Cette série, nous la lisons ensemble, à voix haute, avec ma fille, depuis le début. Danaé avait 9ans1/2 à la lecture du premier tome, elle en a 15 maintenant. C’est dire que cette série nous tient à cœur... c’est dire aussi comme il a été compliqué de trouver du temps entre nos deux emplois du temps de ministre pour lire ensemble (toutes nos plates excuses aux adhérents de la bibliothèque qui ont attendu leur réservation pendant des mois !!). Eh bien, il faut l’admettre, le plaisir est intact, Lazare a grandi en même temps que ma fille, Sauveur et moi avons vieilli côte à côte et il y a un petit quelque chose du 12, rue des Murlins à l’intérieur même de nos murs. C’est incroyable de garder cette qualité sur sept tomes, de savoir savamment doser tendresse, humour, gravité, de multiplier les thématiques concernant la vie de chacun. Ma fille a conclu par un « c’est mon tome préféré » (elle a donc répété cette phrase 7 fois en six ans...) , moi je garderai en mémoire les efforts de Louise pour dompter la chevelure frisée de Léo et sa visite dans un salon de coiffure afro, Mme Dumayet qui a dû voir passer tous les enfants de la ville dans sa classe et ses vaines tentatives d’améliorer ses pratiques pédagogiques, Babette l’infirmière qui fait de son mieux pour humaniser son service de comateux, et bien sûr le planteur de la scène finale qui accompagne la révélation qui laisse imaginer un tome 8.

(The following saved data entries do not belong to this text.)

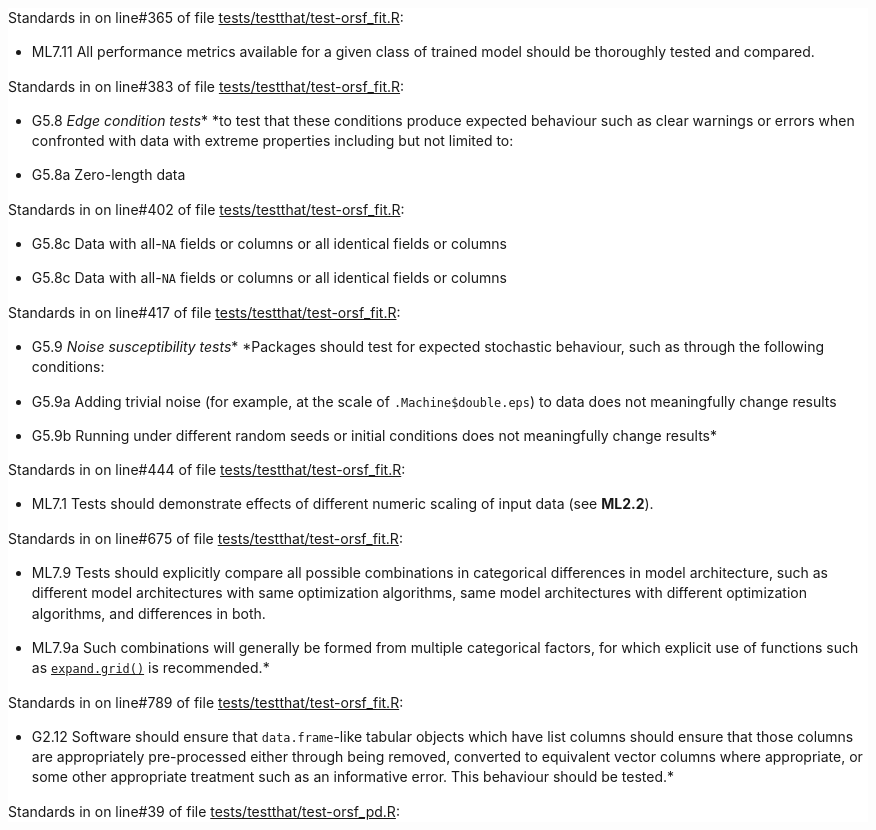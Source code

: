 Standards in  on line#365 of file [tests/testthat/test-orsf_fit.R](https://github.com/bcjaeger/aorsf/blob/master/tests/testthat/test-orsf_fit.R#L365):

- ML7.11 All performance metrics available for a given class of trained model should be thoroughly tested and compared.

Standards in  on line#383 of file [tests/testthat/test-orsf_fit.R](https://github.com/bcjaeger/aorsf/blob/master/tests/testthat/test-orsf_fit.R#L383):

- G5.8 *Edge condition tests** *to test that these conditions produce expected behaviour such as clear warnings or errors when confronted with data with extreme properties including but not limited to:

- G5.8a Zero-length data

Standards in  on line#402 of file [tests/testthat/test-orsf_fit.R](https://github.com/bcjaeger/aorsf/blob/master/tests/testthat/test-orsf_fit.R#L402):

- G5.8c Data with all-`NA` fields or columns or all identical fields or columns

- G5.8c Data with all-`NA` fields or columns or all identical fields or columns

Standards in  on line#417 of file [tests/testthat/test-orsf_fit.R](https://github.com/bcjaeger/aorsf/blob/master/tests/testthat/test-orsf_fit.R#L417):

- G5.9 *Noise susceptibility tests** *Packages should test for expected stochastic behaviour, such as through the following conditions:

- G5.9a Adding trivial noise (for example, at the scale of `.Machine$double.eps`) to data does not meaningfully change results

- G5.9b Running under different random seeds or initial conditions does not meaningfully change results* 

Standards in  on line#444 of file [tests/testthat/test-orsf_fit.R](https://github.com/bcjaeger/aorsf/blob/master/tests/testthat/test-orsf_fit.R#L444):

- ML7.1 Tests should demonstrate effects of different numeric scaling of input data (see **ML2.2**).

Standards in  on line#675 of file [tests/testthat/test-orsf_fit.R](https://github.com/bcjaeger/aorsf/blob/master/tests/testthat/test-orsf_fit.R#L675):

- ML7.9 Tests should explicitly compare all possible combinations in categorical differences in model architecture, such as different model architectures with same optimization algorithms, same model architectures with different optimization algorithms, and differences in both.

- ML7.9a Such combinations will generally be formed from multiple categorical factors, for which explicit use of functions such as [`expand.grid()`](https://stat.ethz.ch/R-manual/R-devel/library/base/html/expand.grid.html) is recommended.* 

Standards in  on line#789 of file [tests/testthat/test-orsf_fit.R](https://github.com/bcjaeger/aorsf/blob/master/tests/testthat/test-orsf_fit.R#L789):

- G2.12 Software should ensure that `data.frame`-like tabular objects which have list columns should ensure that those columns are appropriately pre-processed either through being removed, converted to equivalent vector columns where appropriate, or some other appropriate treatment such as an informative error. This behaviour should be tested.* 

Standards in  on line#39 of file [tests/testthat/test-orsf_pd.R](https://github.com/bcjaeger/aorsf/blob/master/tests/testthat/test-orsf_pd.R#L39):
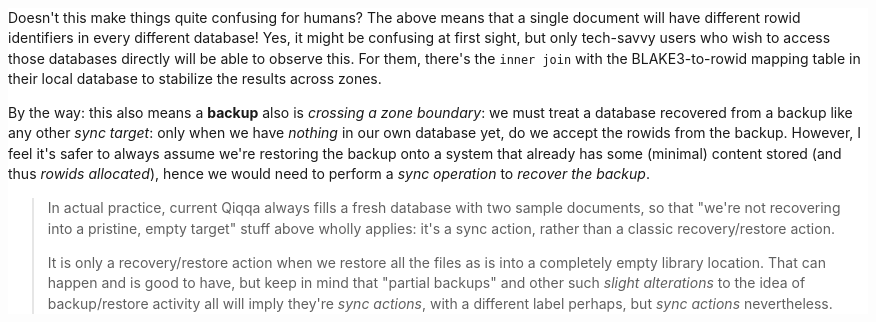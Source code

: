 Doesn't this make things quite confusing for humans? The above means that a single document will have different rowid identifiers in every different database!
Yes, it might be confusing at first sight, but only tech-savvy users who wish to access those databases directly will be able to observe this. For them, there's the `inner join` with the BLAKE3-to-rowid mapping table in their local database to stabilize the results across zones.

By the way: this also means a **backup** also is *crossing a zone boundary*: we must treat a database recovered from a backup like any other *sync target*: only when we have *nothing* in our own database yet, do we accept the rowids from the backup. However, I feel it's safer to always assume we're restoring the backup onto a system that already has some (minimal) content stored (and thus *rowids allocated*), hence we would need to perform a *sync operation* to *recover the backup*.

> In actual practice, current Qiqqa always fills a fresh database with two sample documents, so that "we're not recovering into a pristine, empty target" stuff above wholly applies: it's a sync action, rather than a classic recovery/restore action.
> 
> It is only a recovery/restore action when we restore all the files as is into a completely empty library location. That can happen and is good to have, but keep in mind that "partial backups" and other such *slight alterations* to the idea of backup/restore activity all will imply they're *sync actions*, with a different label perhaps, but *sync actions* nevertheless.

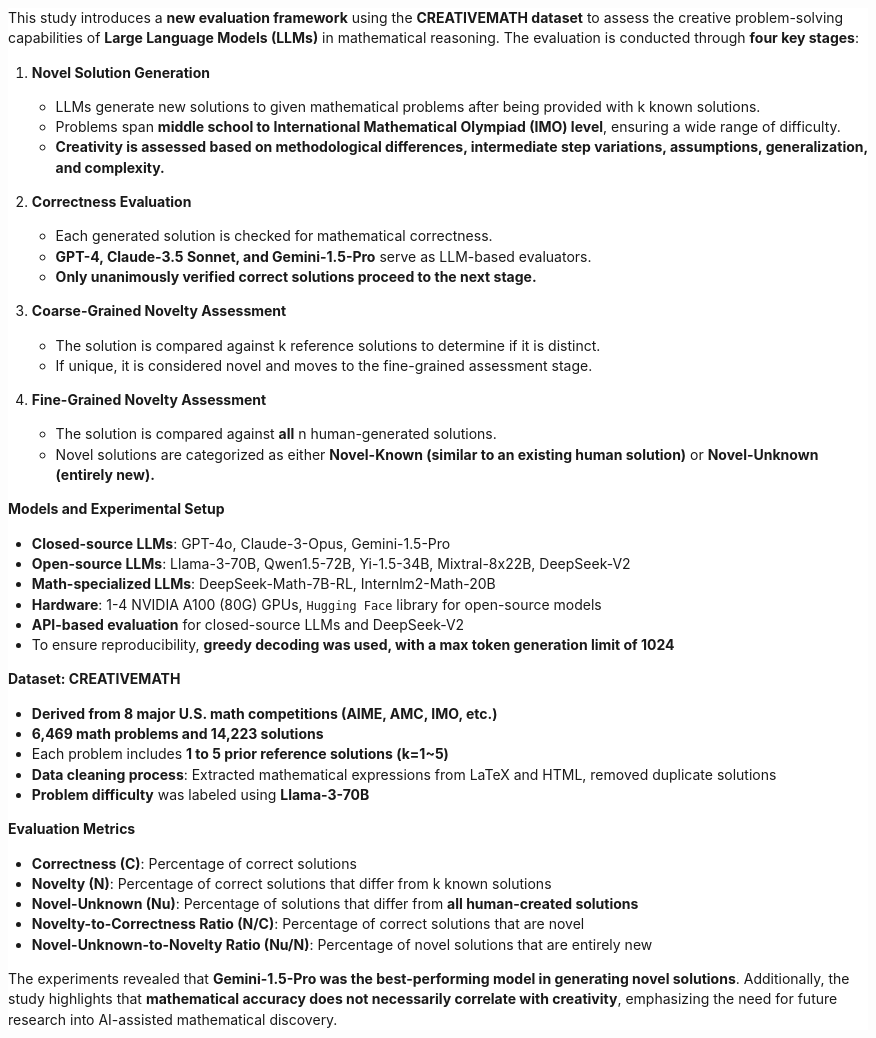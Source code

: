 

This study introduces a **new evaluation framework** using the **CREATIVEMATH dataset** to assess the creative problem-solving capabilities of **Large Language Models (LLMs)** in mathematical reasoning. The evaluation is conducted through **four key stages**:  

1. **Novel Solution Generation**  
   - LLMs generate new solutions to given mathematical problems after being provided with k known solutions.  
   - Problems span **middle school to International Mathematical Olympiad (IMO) level**, ensuring a wide range of difficulty.  
   - **Creativity is assessed based on methodological differences, intermediate step variations, assumptions, generalization, and complexity.**  

2. **Correctness Evaluation**  
   - Each generated solution is checked for mathematical correctness.  
   - **GPT-4, Claude-3.5 Sonnet, and Gemini-1.5-Pro** serve as LLM-based evaluators.  
   - **Only unanimously verified correct solutions proceed to the next stage.**  

3. **Coarse-Grained Novelty Assessment**  
   - The solution is compared against k reference solutions to determine if it is distinct.  
   - If unique, it is considered novel and moves to the fine-grained assessment stage.  

4. **Fine-Grained Novelty Assessment**  
   - The solution is compared against **all** n human-generated solutions.  
   - Novel solutions are categorized as either **Novel-Known (similar to an existing human solution)** or **Novel-Unknown (entirely new).**  

**Models and Experimental Setup**  
- **Closed-source LLMs**: GPT-4o, Claude-3-Opus, Gemini-1.5-Pro  
- **Open-source LLMs**: Llama-3-70B, Qwen1.5-72B, Yi-1.5-34B, Mixtral-8x22B, DeepSeek-V2  
- **Math-specialized LLMs**: DeepSeek-Math-7B-RL, Internlm2-Math-20B  
- **Hardware**: 1-4 NVIDIA A100 (80G) GPUs, `Hugging Face` library for open-source models  
- **API-based evaluation** for closed-source LLMs and DeepSeek-V2  
- To ensure reproducibility, **greedy decoding was used, with a max token generation limit of 1024**  

**Dataset: CREATIVEMATH**  
- **Derived from 8 major U.S. math competitions (AIME, AMC, IMO, etc.)**  
- **6,469 math problems and 14,223 solutions**  
- Each problem includes **1 to 5 prior reference solutions (k=1~5)**  
- **Data cleaning process**: Extracted mathematical expressions from LaTeX and HTML, removed duplicate solutions  
- **Problem difficulty** was labeled using **Llama-3-70B**  

**Evaluation Metrics**  
- **Correctness (C)**: Percentage of correct solutions  
- **Novelty (N)**: Percentage of correct solutions that differ from k known solutions  
- **Novel-Unknown (Nu)**: Percentage of solutions that differ from **all human-created solutions**  
- **Novelty-to-Correctness Ratio (N/C)**: Percentage of correct solutions that are novel  
- **Novel-Unknown-to-Novelty Ratio (Nu/N)**: Percentage of novel solutions that are entirely new  

The experiments revealed that **Gemini-1.5-Pro was the best-performing model in generating novel solutions**. Additionally, the study highlights that **mathematical accuracy does not necessarily correlate with creativity**, emphasizing the need for future research into AI-assisted mathematical discovery.
   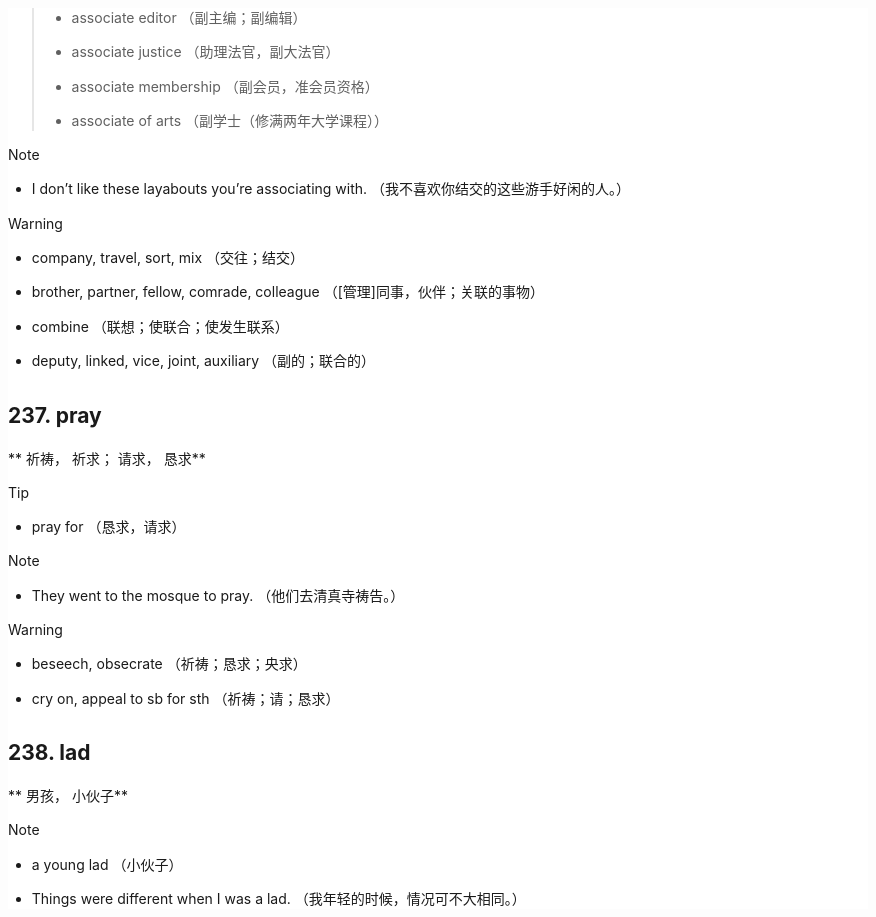 > - associate editor （副主编；副编辑）
>
> - associate justice （助理法官，副大法官）
>
> - associate membership （副会员，准会员资格）
>
> - associate of arts （副学士（修满两年大学课程））
>

> [!NOTE]
>
> - I don’t like these layabouts you’re associating with. （我不喜欢你结交的这些游手好闲的人。）
>

> [!WARNING]
>
> - company, travel, sort, mix （交往；结交）
>
> - brother, partner, fellow, comrade, colleague （[管理]同事，伙伴；关联的事物）
>
> - combine （联想；使联合；使发生联系）
>
> - deputy, linked, vice, joint, auxiliary （副的；联合的）
>

## 237. pray

** 祈祷， 祈求； 请求， 恳求**

> [!TIP]
>
> - pray for （恳求，请求）
>

> [!NOTE]
>
> - They went to the mosque to pray. （他们去清真寺祷告。）
>

> [!WARNING]
>
> - beseech, obsecrate （祈祷；恳求；央求）
>
> - cry on, appeal to sb for sth （祈祷；请；恳求）
>

## 238. lad

** 男孩， 小伙子**

> [!NOTE]
>
> - a young lad （小伙子）
>
> - Things were different when I was a lad. （我年轻的时候，情况可不大相同。）
>
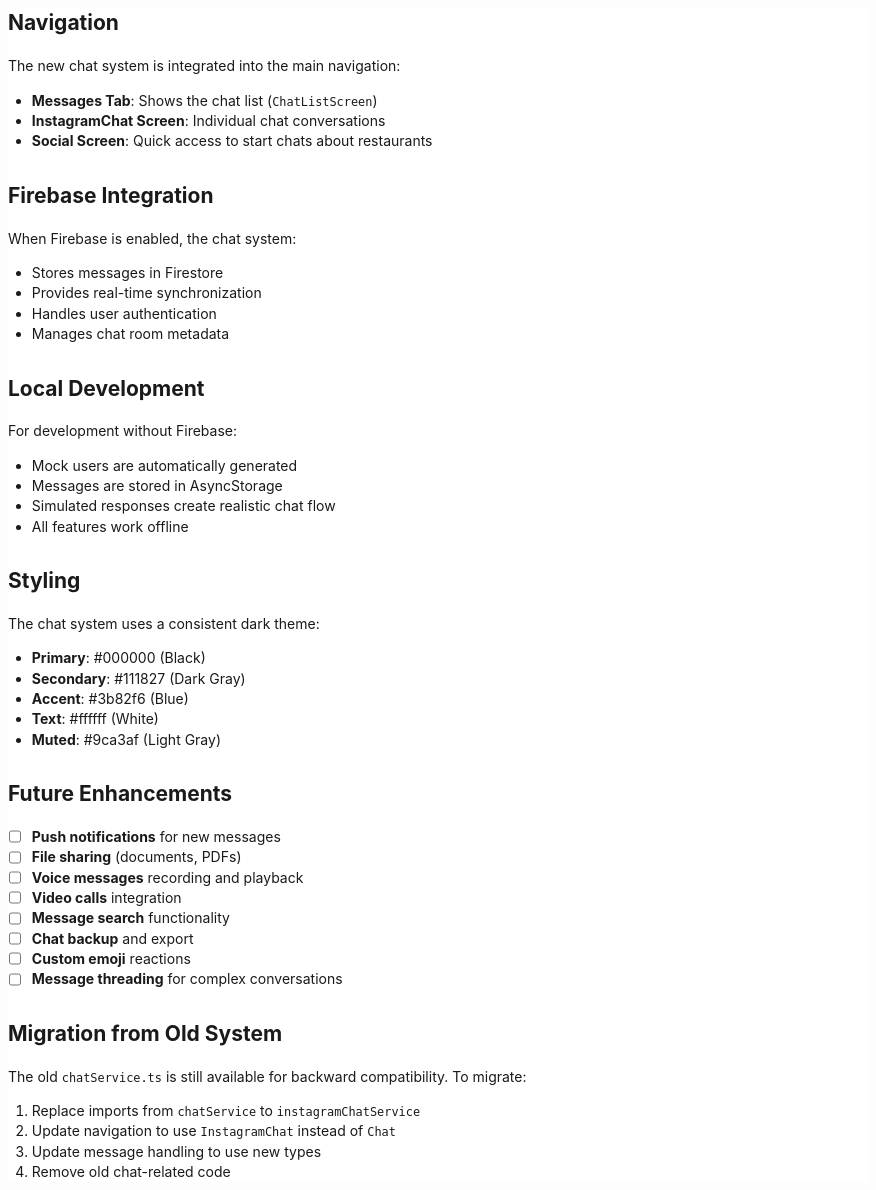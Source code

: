 ## Navigation

The new chat system is integrated into the main navigation:

- **Messages Tab**: Shows the chat list (`ChatListScreen`)
- **InstagramChat Screen**: Individual chat conversations
- **Social Screen**: Quick access to start chats about restaurants

## Firebase Integration

When Firebase is enabled, the chat system:
- Stores messages in Firestore
- Provides real-time synchronization
- Handles user authentication
- Manages chat room metadata

## Local Development

For development without Firebase:
- Mock users are automatically generated
- Messages are stored in AsyncStorage
- Simulated responses create realistic chat flow
- All features work offline

## Styling

The chat system uses a consistent dark theme:
- **Primary**: #000000 (Black)
- **Secondary**: #111827 (Dark Gray)
- **Accent**: #3b82f6 (Blue)
- **Text**: #ffffff (White)
- **Muted**: #9ca3af (Light Gray)

## Future Enhancements

- [ ] **Push notifications** for new messages
- [ ] **File sharing** (documents, PDFs)
- [ ] **Voice messages** recording and playback
- [ ] **Video calls** integration
- [ ] **Message search** functionality
- [ ] **Chat backup** and export
- [ ] **Custom emoji** reactions
- [ ] **Message threading** for complex conversations

## Migration from Old System

The old `chatService.ts` is still available for backward compatibility. To migrate:

1. Replace imports from `chatService` to `instagramChatService`
2. Update navigation to use `InstagramChat` instead of `Chat`
3. Update message handling to use new types
4. Remove old chat-related code
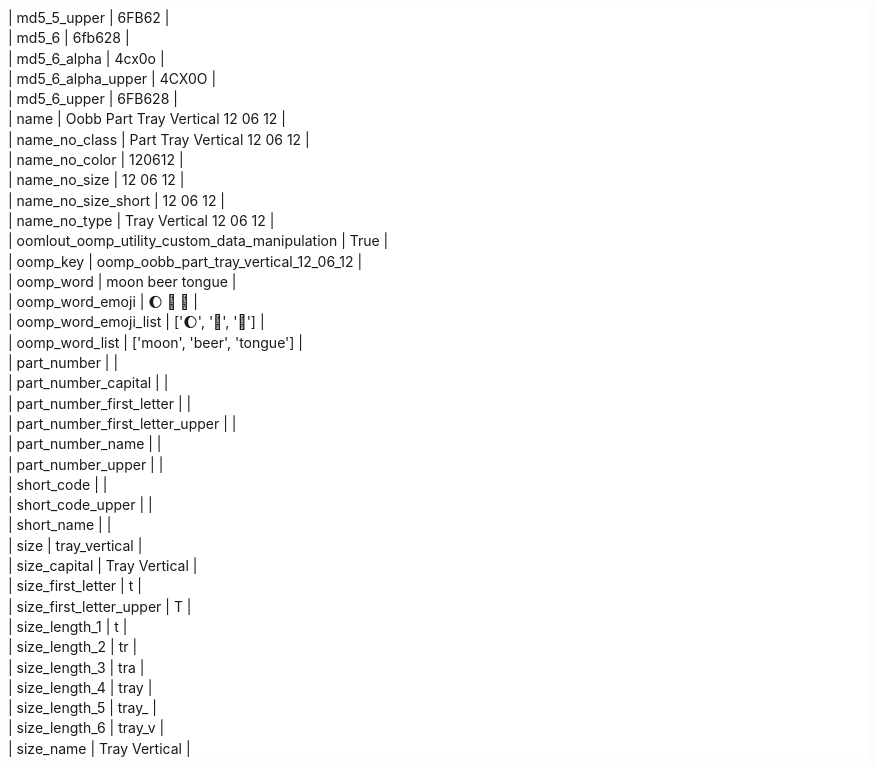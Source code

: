 | md5_5_upper | 6FB62 |  
| md5_6 | 6fb628 |  
| md5_6_alpha | 4cx0o |  
| md5_6_alpha_upper | 4CX0O |  
| md5_6_upper | 6FB628 |  
| name | Oobb Part Tray Vertical 12 06 12 |  
| name_no_class | Part Tray Vertical 12 06 12 |  
| name_no_color | 120612 |  
| name_no_size | 12 06 12 |  
| name_no_size_short | 12 06 12 |  
| name_no_type | Tray Vertical 12 06 12 |  
| oomlout_oomp_utility_custom_data_manipulation | True |  
| oomp_key | oomp_oobb_part_tray_vertical_12_06_12 |  
| oomp_word | moon beer tongue |  
| oomp_word_emoji | :moon: :beer: :tongue: |  
| oomp_word_emoji_list | [':moon:', ':beer:', ':tongue:'] |  
| oomp_word_list | ['moon', 'beer', 'tongue'] |  
| part_number |  |  
| part_number_capital |  |  
| part_number_first_letter |  |  
| part_number_first_letter_upper |  |  
| part_number_name |  |  
| part_number_upper |  |  
| short_code |  |  
| short_code_upper |  |  
| short_name |  |  
| size | tray_vertical |  
| size_capital | Tray Vertical |  
| size_first_letter | t |  
| size_first_letter_upper | T |  
| size_length_1 | t |  
| size_length_2 | tr |  
| size_length_3 | tra |  
| size_length_4 | tray |  
| size_length_5 | tray_ |  
| size_length_6 | tray_v |  
| size_name | Tray Vertical |  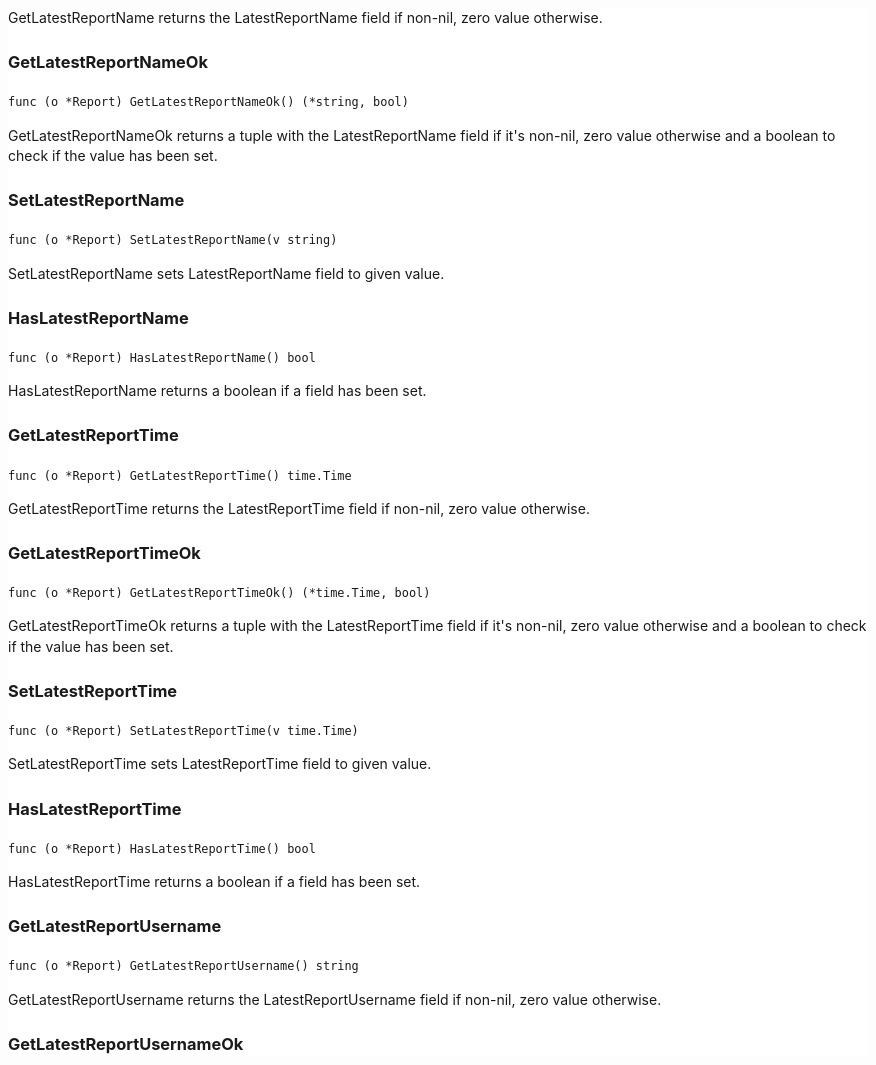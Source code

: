 GetLatestReportName returns the LatestReportName field if non-nil, zero value otherwise.

### GetLatestReportNameOk

`func (o *Report) GetLatestReportNameOk() (*string, bool)`

GetLatestReportNameOk returns a tuple with the LatestReportName field if it's non-nil, zero value otherwise
and a boolean to check if the value has been set.

### SetLatestReportName

`func (o *Report) SetLatestReportName(v string)`

SetLatestReportName sets LatestReportName field to given value.

### HasLatestReportName

`func (o *Report) HasLatestReportName() bool`

HasLatestReportName returns a boolean if a field has been set.

### GetLatestReportTime

`func (o *Report) GetLatestReportTime() time.Time`

GetLatestReportTime returns the LatestReportTime field if non-nil, zero value otherwise.

### GetLatestReportTimeOk

`func (o *Report) GetLatestReportTimeOk() (*time.Time, bool)`

GetLatestReportTimeOk returns a tuple with the LatestReportTime field if it's non-nil, zero value otherwise
and a boolean to check if the value has been set.

### SetLatestReportTime

`func (o *Report) SetLatestReportTime(v time.Time)`

SetLatestReportTime sets LatestReportTime field to given value.

### HasLatestReportTime

`func (o *Report) HasLatestReportTime() bool`

HasLatestReportTime returns a boolean if a field has been set.

### GetLatestReportUsername

`func (o *Report) GetLatestReportUsername() string`

GetLatestReportUsername returns the LatestReportUsername field if non-nil, zero value otherwise.

### GetLatestReportUsernameOk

Jovo garde, exceptionnellement, la petite Léopoldine :
- Gueuda !
Puis elle tendit la main vers une grosse balle rouge qu'elle affectionnait. Ses esclaves habituels ramassaient tout de suite l'objet désigné pour lui permettre de le lancer à nouveau. Mais Jovo restait vissé sur son canapé.
- Gueuda ! tonna Léopoldine.
- C'est quoi ce que tu dis, la mouquère ? Tu peux pas parler français comme tout le monde ?
Léo comprenait que le vieil homme s'adressait à elle, mais sans manifester le moindre signe d'obéissance à ses désirs.
- C'est la balle que tu veux, ch’tiote ? Alors tu dis « balle » ou t'auras peau de zébi.